Мой рассказ не занял много времени. Монах был неподвижен и внимателен.

- Теперь, подумай, что может связать картинки, а когда будешь говорить, обязательно следи за тем, как каждая картинка отзывается в тебе, и попытайся понять, что ты видел.

Растерянность возникла и закрыла меня.

- Не знаю. Набор каких-то картинок, ничего не значащих.
- Хорошо. Начни с последнего мгновения…

Постепенно я смог рассказать монаху музыку, что возникла искрами в узоре камушков. Он согласно кивал или строго смотрел, как раз в тех местах, где рисунок не вызывал никакого отклика. Когда он был просто серой памятью. Ничем… Пока я рассказывал ему о том, что почувствовал, услышал и увидел, умудрился выпить весь напиток. В какой-то момент даже почувствовал нечто, напоминающее угрызения совести. Но это нечто быстро испарилось, я все-таки очень хотел пить…

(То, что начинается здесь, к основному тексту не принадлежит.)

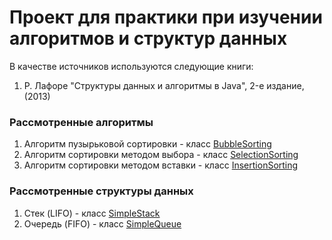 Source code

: # Проект для практики при изучении алгоритмов и структур данных

В качестве источников используются следующие книги:
1. Р. Лафоре "Структуры данных и алгоритмы в Java", 2-е издание, (2013)

### Рассмотренные алгоритмы
1. Алгоритм пузырьковой сортировки - класс [BubbleSorting](https://github.com/Petrovvich/algorithms-book/blob/master/src/main/java/ru/petrovich/algorithms/book/algorithms/sorting/BubbleSorting.java)
1. Алгоритм сортировки методом выбора - класс [SelectionSorting](https://github.com/Petrovvich/algorithms-book/blob/master/src/main/java/ru/petrovich/algorithms/book/algorithms/sorting/SelectionSorting.java)
1. Алгоритм сортировки методом вставки - класс [InsertionSorting](https://github.com/Petrovvich/algorithms-book/blob/master/src/main/java/ru/petrovich/algorithms/book/algorithms/sorting/InsertionSorting.java)

### Рассмотренные структуры данных
1. Стек (LIFO) - класс [SimpleStack](https://github.com/Petrovvich/algorithms-book/blob/master/src/main/java/ru/petrovich/algorithms/book/data/structures/SimpleStack.java)
1. Очередь (FIFO) - класс [SimpleQueue](https://github.com/Petrovvich/algorithms-book/blob/master/src/main/java/ru/petrovich/algorithms/book/data/structures/SimpleQueue.java) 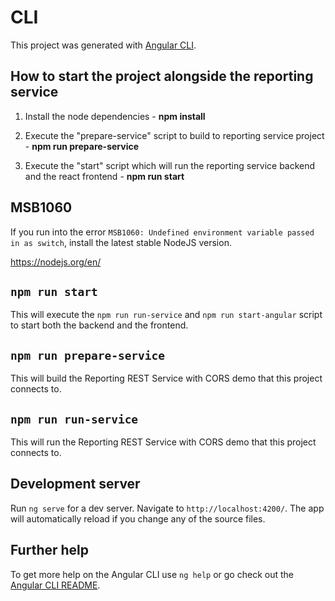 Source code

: # CLI

This project was generated with [Angular CLI](https://github.com/angular/angular-cli).

## How to start the project alongside the reporting service

1. Install the node dependencies - **npm install**

2. Execute the "prepare-service" script to build to reporting service project - **npm run prepare-service**

3. Execute the "start" script which will run the reporting service backend and the react frontend - **npm run start**

## MSB1060

If you run into the error `MSB1060: Undefined environment variable passed in as switch`, install the latest stable NodeJS version.

https://nodejs.org/en/ 

## `npm run start`

This will execute the `npm run run-service` and `npm run start-angular` script to start both the backend and the frontend.

## `npm run prepare-service`

This will build the Reporting REST Service with CORS demo that this project connects to.

## `npm run run-service`

This will run the Reporting REST Service with CORS demo that this project connects to.

## Development server

Run `ng serve` for a dev server. Navigate to `http://localhost:4200/`. The app will automatically reload if you change any of the source files.

## Further help

To get more help on the Angular CLI use `ng help` or go check out the [Angular CLI README](https://github.com/angular/angular-cli/blob/master/README.md).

Вечером я спросил у монаха, зачем мне все эти странные задания.
- Есть люди, чей разум не раздваивается и кто благодаря этому способен испытывать уважение к духам и быть внутренне правильным… Ты испытываешь боль от разделения. Тебе надо принять себя таким, какой ты стал. На Западе это трудно сделать. И это твоя дорога. Ты – будущий си. Но будешь им лишь тогда, когда сможешь восстановить единство разума вопреки западной культуре раздробленности.

*****
Через несколько дней меня встретил аэропорт  своим ломаным узором и серыми шорохами. Людские мысли возникали во мне, отражались сухими потрескиваниями, серыми однообразными желаниями и по большей части тягучими, болотными запахами и гудронным водоворотом. Лишь изредка чей-то взгляд дарил солнечный луч или морозную кристальность чистоты…

Леха ждал меня на стоянке.
- Есть хочешь? Или сразу домой? – заводя машину, спросил он.
- Домой. Теть Жень испекла что?
- Не без этого.

И машина понеслась по шоссе к выезду из города. Я вернулся домой. Туда, где пахнет полынью и где меня ждали.